#### [PROMPT]
A single number is required: how many lines of the listing below include the word "adjustbox".

▶

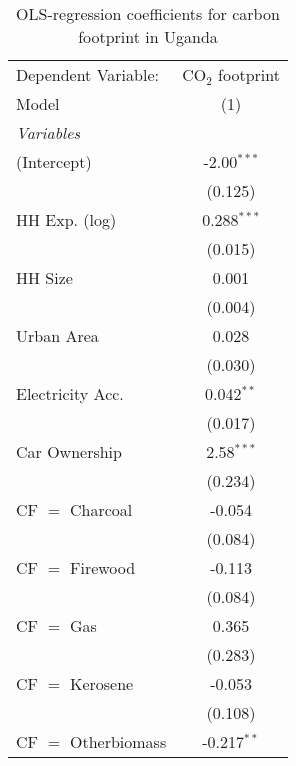 
\begin{table}[htbp!]
   \centering
   \small
   \begin{adjustbox}{width = 1\textwidth, max height = 0.95\textheight, center}
      \begin{threeparttable}[b]
         \caption{\label{tab:OLS_2_UGA} OLS-regression coefficients for carbon footprint in Uganda}
         \begin{tabular}{lc}
            \tabularnewline \midrule \midrule
            Dependent Variable: & CO$_{2}$ footprint\\  
            Model               & (1)\\  
            \midrule
            \emph{Variables}\\
            (Intercept)         & -2.00$^{***}$\\   
                                & (0.125)\\   
            HH Exp. (log)       & 0.288$^{***}$\\   
                                & (0.015)\\   
            HH Size             & 0.001\\   
                                & (0.004)\\   
            Urban Area          & 0.028\\   
                                & (0.030)\\   
            Electricity Acc.    & 0.042$^{**}$\\   
                                & (0.017)\\   
            Car Ownership       & 2.58$^{***}$\\   
                                & (0.234)\\   
            CF $=$ Charcoal     & -0.054\\   
                                & (0.084)\\   
            CF $=$ Firewood     & -0.113\\   
                                & (0.084)\\   
            CF $=$ Gas          & 0.365\\   
                                & (0.283)\\   
            CF $=$ Kerosene     & -0.053\\   
                                & (0.108)\\   
            CF $=$ Otherbiomass & -0.217$^{**}$\\   

\end{tabular}
\end{threeparttable}
\end{adjustbox}
\end{table}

◀

#### [OUTPUT BELOW]
2